**What to produce**
Here the job is to repeat the listing exactly, but not the pictures in it.

________

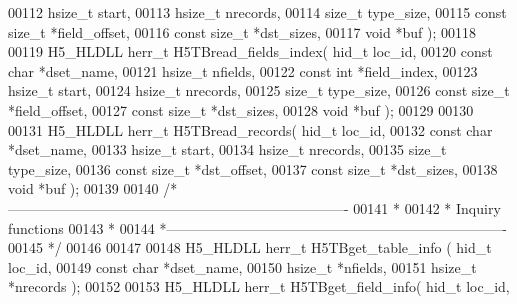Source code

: \begin{DoxyCode}
00112                              hsize\_t start,
00113                              hsize\_t nrecords,
00114                              \textcolor{keywordtype}{size\_t} type\_size,
00115                              \textcolor{keyword}{const} \textcolor{keywordtype}{size\_t} *field\_offset,
00116                              \textcolor{keyword}{const} \textcolor{keywordtype}{size\_t} *dst\_sizes,
00117                              \textcolor{keywordtype}{void} *buf );
00118 
00119 H5\_HLDLL herr\_t  H5TBread\_fields\_index( hid\_t loc\_id,
00120                               \textcolor{keyword}{const} \textcolor{keywordtype}{char} *dset\_name,
00121                               hsize\_t nfields,
00122                               \textcolor{keyword}{const} \textcolor{keywordtype}{int} *field\_index,
00123                               hsize\_t start,
00124                               hsize\_t nrecords,
00125                               \textcolor{keywordtype}{size\_t} type\_size,
00126                               \textcolor{keyword}{const} \textcolor{keywordtype}{size\_t} *field\_offset,
00127                               \textcolor{keyword}{const} \textcolor{keywordtype}{size\_t} *dst\_sizes,
00128                               \textcolor{keywordtype}{void} *buf );
00129 
00130 
00131 H5\_HLDLL herr\_t  H5TBread\_records( hid\_t loc\_id,
00132                          \textcolor{keyword}{const} \textcolor{keywordtype}{char} *dset\_name,
00133                          hsize\_t start,
00134                          hsize\_t nrecords,
00135                          \textcolor{keywordtype}{size\_t} type\_size,
00136                          \textcolor{keyword}{const} \textcolor{keywordtype}{size\_t} *dst\_offset,
00137                          \textcolor{keyword}{const} \textcolor{keywordtype}{size\_t} *dst\_sizes,
00138                          \textcolor{keywordtype}{void} *buf );
00139 
00140 \textcolor{comment}{/*-------------------------------------------------------------------------}
00141 \textcolor{comment}{ *}
00142 \textcolor{comment}{ * Inquiry functions}
00143 \textcolor{comment}{ *}
00144 \textcolor{comment}{ *-------------------------------------------------------------------------}
00145 \textcolor{comment}{ */}
00146 
00147 
00148 H5\_HLDLL herr\_t  H5TBget\_table\_info ( hid\_t loc\_id,
00149                             \textcolor{keyword}{const} \textcolor{keywordtype}{char} *dset\_name,
00150                             hsize\_t *nfields,
00151                             hsize\_t *nrecords );
00152 
00153 H5\_HLDLL herr\_t  H5TBget\_field\_info( hid\_t loc\_id,

\end{DoxyCode}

________

**Solution to the problem**
Source code

: \begin{DoxyCode}
00112                              hsize\_t start,
00113                              hsize\_t nrecords,
00114                              \textcolor{keywordtype}{size\_t} type\_size,
00115                              \textcolor{keyword}{const} \textcolor{keywordtype}{size\_t} *field\_offset,
00116                              \textcolor{keyword}{const} \textcolor{keywordtype}{size\_t} *dst\_sizes,
00117                              \textcolor{keywordtype}{void} *buf );
00118 
00119 H5\_HLDLL herr\_t  H5TBread\_fields\_index( hid\_t loc\_id,
00120                               \textcolor{keyword}{const} \textcolor{keywordtype}{char} *dset\_name,
00121                               hsize\_t nfields,
00122                               \textcolor{keyword}{const} \textcolor{keywordtype}{int} *field\_index,
00123                               hsize\_t start,
00124                               hsize\_t nrecords,
00125                               \textcolor{keywordtype}{size\_t} type\_size,
00126                               \textcolor{keyword}{const} \textcolor{keywordtype}{size\_t} *field\_offset,
00127                               \textcolor{keyword}{const} \textcolor{keywordtype}{size\_t} *dst\_sizes,
00128                               \textcolor{keywordtype}{void} *buf );
00129 
00130 
00131 H5\_HLDLL herr\_t  H5TBread\_records( hid\_t loc\_id,
00132                          \textcolor{keyword}{const} \textcolor{keywordtype}{char} *dset\_name,
00133                          hsize\_t start,
00134                          hsize\_t nrecords,
00135                          \textcolor{keywordtype}{size\_t} type\_size,
00136                          \textcolor{keyword}{const} \textcolor{keywordtype}{size\_t} *dst\_offset,
00137                          \textcolor{keyword}{const} \textcolor{keywordtype}{size\_t} *dst\_sizes,
00138                          \textcolor{keywordtype}{void} *buf );
00139 
00140 \textcolor{comment}{/*-------------------------------------------------------------------------}
00141 \textcolor{comment}{ *}
00142 \textcolor{comment}{ * Inquiry functions}
00143 \textcolor{comment}{ *}
00144 \textcolor{comment}{ *-------------------------------------------------------------------------}
00145 \textcolor{comment}{ */}
00146 
00147 
00148 H5\_HLDLL herr\_t  H5TBget\_table\_info ( hid\_t loc\_id,
00149                             \textcolor{keyword}{const} \textcolor{keywordtype}{char} *dset\_name,
00150                             hsize\_t *nfields,
00151                             hsize\_t *nrecords );
00152 
00153 H5\_HLDLL herr\_t  H5TBget\_field\_info( hid\_t loc\_id,

\end{DoxyCode}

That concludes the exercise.